平成から現在にいたるまで、毎クール連続ドラマを視聴し続けて、約3000本を網羅したドラマファンなエッセイスト/編集者の小林久乃が送る、ドラマの見方がグッと深くなる連載「テレビドラマ、拾い読み!」。今回は今週最終回を迎える朝ドラ「あんぱん」を観て感じた夫婦の在り方を語ってもらいます。
朝ドラ『あんぱん』(NHK総合)。9月も終盤に差し掛かり、4月の放送スタートから最終回を迎えようとしている。

主人公・柳井のぶを演じたのは今田美桜。夫の柳井嵩(やない・たかし)は北村匠海が演じた。ふたりが各所のインタビューで話していたが、共演歴はなんと本作で6回目だそうで、互いの演技に対する信頼感が抜群だったとか。どこまでも息のあった演技は、仲の良さそうな夫婦そのものだった。ちなみにいまさら加えておくと、柳井嵩のモチーフは『アンパンマン』の作者・やなせたかしだ。年代を問わず、あの丸い顔のヒーローに心を寄せたはず......。
朝ドラは毎回見ているはずなのに、最終回が近づくにつれて、気持ちがザワザワとしてくる。この正体はなんだろう? ああ、そうか。終わるのが寂しいのか。
---fadeinpager---
自分らしくいられるのであれば、どんな結婚生活でも構わない
なぜ『あんぱん』最終回に向かって、自分が寂しくなっているのかを考えてみると、理由は脳内にふたつ浮かんだ。
まずは嵩がのぶに愛情を注ぐ様が、ドラマの片隅からひしひしと伝わってきたから。自分がクリエイティブとしてどんなに売れっ子になっても驕らず、妻の存在にいつも感謝をし続けている。些細かもしれないが、妻を常に「のぶちゃん」と、幼少期からの愛称で呼んでいるのも可愛らしい。

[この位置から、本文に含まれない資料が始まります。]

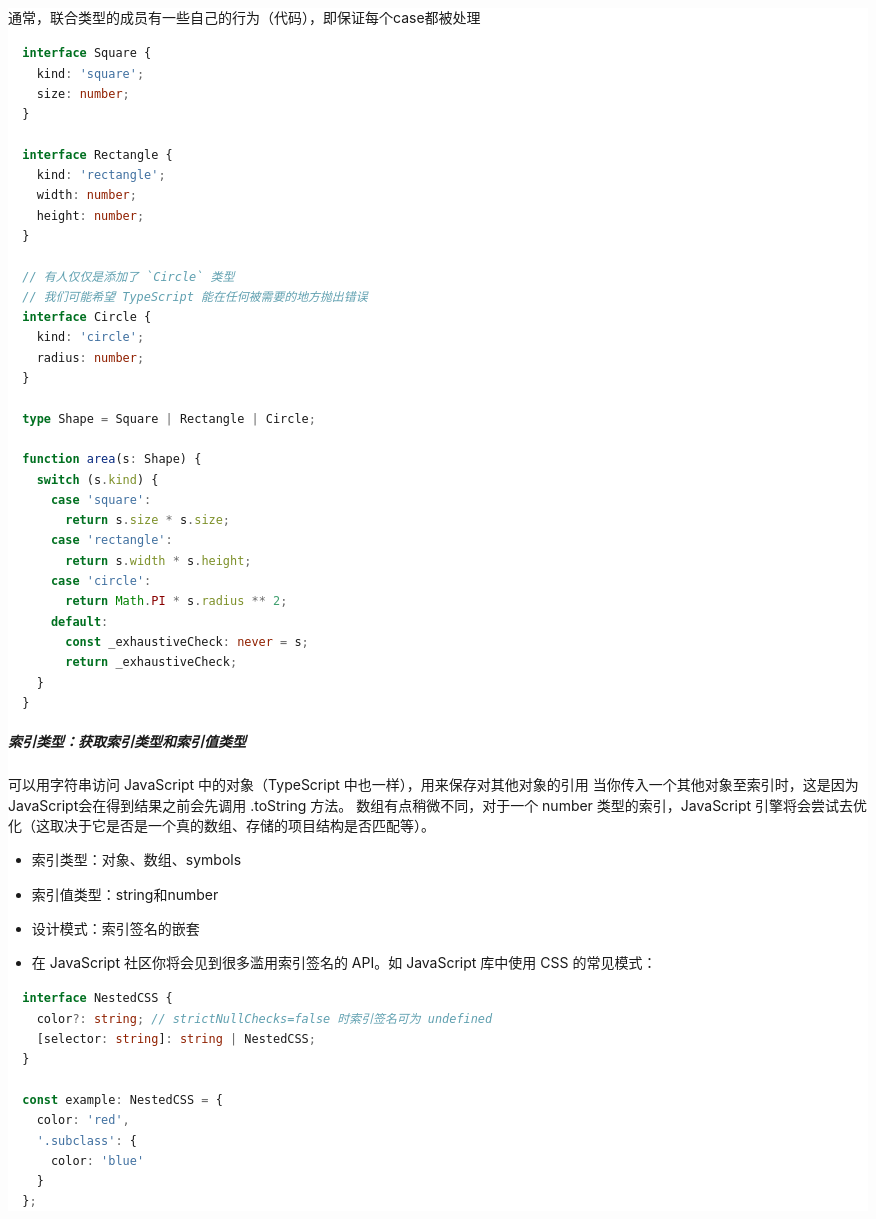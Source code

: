   通常，联合类型的成员有一些自己的行为（代码），即保证每个case都被处理
```ts
  interface Square {
    kind: 'square';
    size: number;
  }

  interface Rectangle {
    kind: 'rectangle';
    width: number;
    height: number;
  }

  // 有人仅仅是添加了 `Circle` 类型
  // 我们可能希望 TypeScript 能在任何被需要的地方抛出错误
  interface Circle {
    kind: 'circle';
    radius: number;
  }

  type Shape = Square | Rectangle | Circle;

  function area(s: Shape) {
    switch (s.kind) {
      case 'square':
        return s.size * s.size;
      case 'rectangle':
        return s.width * s.height;
      case 'circle':
        return Math.PI * s.radius ** 2;
      default:
        const _exhaustiveCheck: never = s;
        return _exhaustiveCheck;
    }
  }
```

##### 索引类型：获取索引类型和索引值类型

  可以用字符串访问 JavaScript 中的对象（TypeScript 中也一样），用来保存对其他对象的引用
  当你传入一个其他对象至索引时，这是因为JavaScript会在得到结果之前会先调用 .toString 方法。
  数组有点稍微不同，对于一个 number 类型的索引，JavaScript 引擎将会尝试去优化（这取决于它是否是一个真的数组、存储的项目结构是否匹配等）。

* 索引类型：对象、数组、symbols

* 索引值类型：string和number
* 设计模式：索引签名的嵌套
* 在 JavaScript 社区你将会见到很多滥用索引签名的 API。如 JavaScript 库中使用 CSS 的常见模式：

```ts
  interface NestedCSS {
    color?: string; // strictNullChecks=false 时索引签名可为 undefined
    [selector: string]: string | NestedCSS;
  }

  const example: NestedCSS = {
    color: 'red',
    '.subclass': {
      color: 'blue'
    }
  };
```
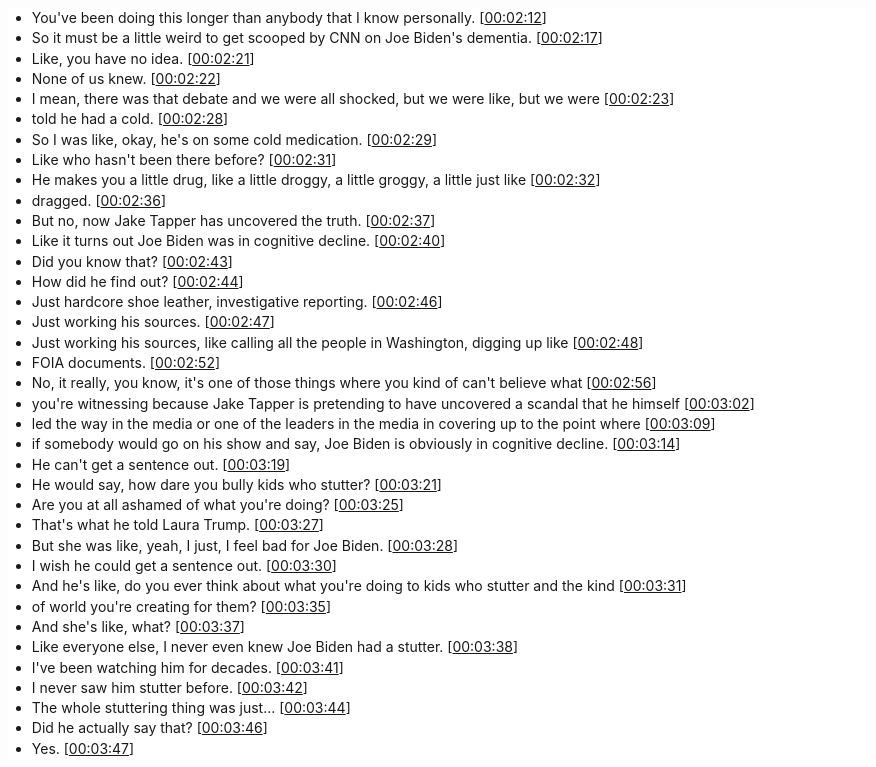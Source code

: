 *  You've been doing this longer than anybody that I know personally. [[00:02:12](https://www.youtube.com/watch?v=N_ndIxdM1BA&t=132.9s)]
*  So it must be a little weird to get scooped by CNN on Joe Biden's dementia. [[00:02:17](https://www.youtube.com/watch?v=N_ndIxdM1BA&t=137.3s)]
*  Like, you have no idea. [[00:02:21](https://www.youtube.com/watch?v=N_ndIxdM1BA&t=141.46s)]
*  None of us knew. [[00:02:22](https://www.youtube.com/watch?v=N_ndIxdM1BA&t=142.46s)]
*  I mean, there was that debate and we were all shocked, but we were like, but we were [[00:02:23](https://www.youtube.com/watch?v=N_ndIxdM1BA&t=143.5s)]
*  told he had a cold. [[00:02:28](https://www.youtube.com/watch?v=N_ndIxdM1BA&t=148.46s)]
*  So I was like, okay, he's on some cold medication. [[00:02:29](https://www.youtube.com/watch?v=N_ndIxdM1BA&t=149.46s)]
*  Like who hasn't been there before? [[00:02:31](https://www.youtube.com/watch?v=N_ndIxdM1BA&t=151.22s)]
*  He makes you a little drug, like a little droggy, a little groggy, a little just like [[00:02:32](https://www.youtube.com/watch?v=N_ndIxdM1BA&t=152.22s)]
*  dragged. [[00:02:36](https://www.youtube.com/watch?v=N_ndIxdM1BA&t=156.62s)]
*  But no, now Jake Tapper has uncovered the truth. [[00:02:37](https://www.youtube.com/watch?v=N_ndIxdM1BA&t=157.78s)]
*  Like it turns out Joe Biden was in cognitive decline. [[00:02:40](https://www.youtube.com/watch?v=N_ndIxdM1BA&t=160.9s)]
*  Did you know that? [[00:02:43](https://www.youtube.com/watch?v=N_ndIxdM1BA&t=163.3s)]
*  How did he find out? [[00:02:44](https://www.youtube.com/watch?v=N_ndIxdM1BA&t=164.3s)]
*  Just hardcore shoe leather, investigative reporting. [[00:02:46](https://www.youtube.com/watch?v=N_ndIxdM1BA&t=166.14000000000001s)]
*  Just working his sources. [[00:02:47](https://www.youtube.com/watch?v=N_ndIxdM1BA&t=167.94s)]
*  Just working his sources, like calling all the people in Washington, digging up like [[00:02:48](https://www.youtube.com/watch?v=N_ndIxdM1BA&t=168.94s)]
*  FOIA documents. [[00:02:52](https://www.youtube.com/watch?v=N_ndIxdM1BA&t=172.78s)]
*  No, it really, you know, it's one of those things where you kind of can't believe what [[00:02:56](https://www.youtube.com/watch?v=N_ndIxdM1BA&t=176.78s)]
*  you're witnessing because Jake Tapper is pretending to have uncovered a scandal that he himself [[00:03:02](https://www.youtube.com/watch?v=N_ndIxdM1BA&t=182.98000000000002s)]
*  led the way in the media or one of the leaders in the media in covering up to the point where [[00:03:09](https://www.youtube.com/watch?v=N_ndIxdM1BA&t=189.54000000000002s)]
*  if somebody would go on his show and say, Joe Biden is obviously in cognitive decline. [[00:03:14](https://www.youtube.com/watch?v=N_ndIxdM1BA&t=194.5s)]
*  He can't get a sentence out. [[00:03:19](https://www.youtube.com/watch?v=N_ndIxdM1BA&t=199.34s)]
*  He would say, how dare you bully kids who stutter? [[00:03:21](https://www.youtube.com/watch?v=N_ndIxdM1BA&t=201.54000000000002s)]
*  Are you at all ashamed of what you're doing? [[00:03:25](https://www.youtube.com/watch?v=N_ndIxdM1BA&t=205.34s)]
*  That's what he told Laura Trump. [[00:03:27](https://www.youtube.com/watch?v=N_ndIxdM1BA&t=207.14000000000001s)]
*  But she was like, yeah, I just, I feel bad for Joe Biden. [[00:03:28](https://www.youtube.com/watch?v=N_ndIxdM1BA&t=208.14000000000001s)]
*  I wish he could get a sentence out. [[00:03:30](https://www.youtube.com/watch?v=N_ndIxdM1BA&t=210.38000000000002s)]
*  And he's like, do you ever think about what you're doing to kids who stutter and the kind [[00:03:31](https://www.youtube.com/watch?v=N_ndIxdM1BA&t=211.62s)]
*  of world you're creating for them? [[00:03:35](https://www.youtube.com/watch?v=N_ndIxdM1BA&t=215.78s)]
*  And she's like, what? [[00:03:37](https://www.youtube.com/watch?v=N_ndIxdM1BA&t=217.26000000000002s)]
*  Like everyone else, I never even knew Joe Biden had a stutter. [[00:03:38](https://www.youtube.com/watch?v=N_ndIxdM1BA&t=218.26000000000002s)]
*  I've been watching him for decades. [[00:03:41](https://www.youtube.com/watch?v=N_ndIxdM1BA&t=221.14000000000001s)]
*  I never saw him stutter before. [[00:03:42](https://www.youtube.com/watch?v=N_ndIxdM1BA&t=222.14000000000001s)]
*  The whole stuttering thing was just... [[00:03:44](https://www.youtube.com/watch?v=N_ndIxdM1BA&t=224.58s)]
*  Did he actually say that? [[00:03:46](https://www.youtube.com/watch?v=N_ndIxdM1BA&t=226.22000000000003s)]
*  Yes. [[00:03:47](https://www.youtube.com/watch?v=N_ndIxdM1BA&t=227.82000000000002s)]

のぶはそんな嵩の存在をいつも側に感じながら、教師、新聞記者、議員秘書と転職を重ねて、自分も何者かになろうと葛藤していたのが、物語からよく伝わった。最終的には夫の支えに徹するけれど、どこか自分の存在に引け目があったのかもしれない。
「うちは何者にもなれんかった」
「世の中に忘れられたような......置き去りにされたような気持ちになるがよ」

嵩はそんな妻の気持ちを受け止めて「のぶちゃんがいなかったら、いまの僕はいないよ。のぶちゃんはそのままで最高だよ」と言った。最近放送した民放のドラマに「専業主婦と兼業主婦」の意義を問う作品があった。その答えは自分らしくいられるのであれば、どんな結婚生活でも構わないというもの。『あんぱん』で見た夫婦愛も同じ答えだったと思う。互いの存在を尊重していた。
とはいえ、だ。そこには夫と妻、互いに弛むことなく注ぎ続ける愛情あってこそ。そういう相手には出会うのが人生最大の難関なのだけど。
---fadeinpager---
子どもがいない夫婦であったとしても
寂しい理由をもうひとつ。柳井夫妻に子どもがいなかった設定が気になっていた。なぜそう考えたのかといえば、自身が未婚、子なしであるから。「ひとりで生きたかった」とは言いつつも、日常生活のどこかで寂しさが見え隠れする。
そんな思想とは反するように、朝ドラといえば(私記憶調べによると)ヒロインが結婚した場合はほぼ、子どもが誕生している。昔から日本女性の幸せと呼ばれた結婚、出産の演出は当然のように演出の一部。そこに嫌悪感は感じていないけれど「あれ? 柳井夫妻には子どもがいなかったんだ」と、やんわり心に残っていた。そしてのぶはもっと苦しい気持ちを抱えていたのだろうか。前述の台詞に続いて、こんな発言をしている。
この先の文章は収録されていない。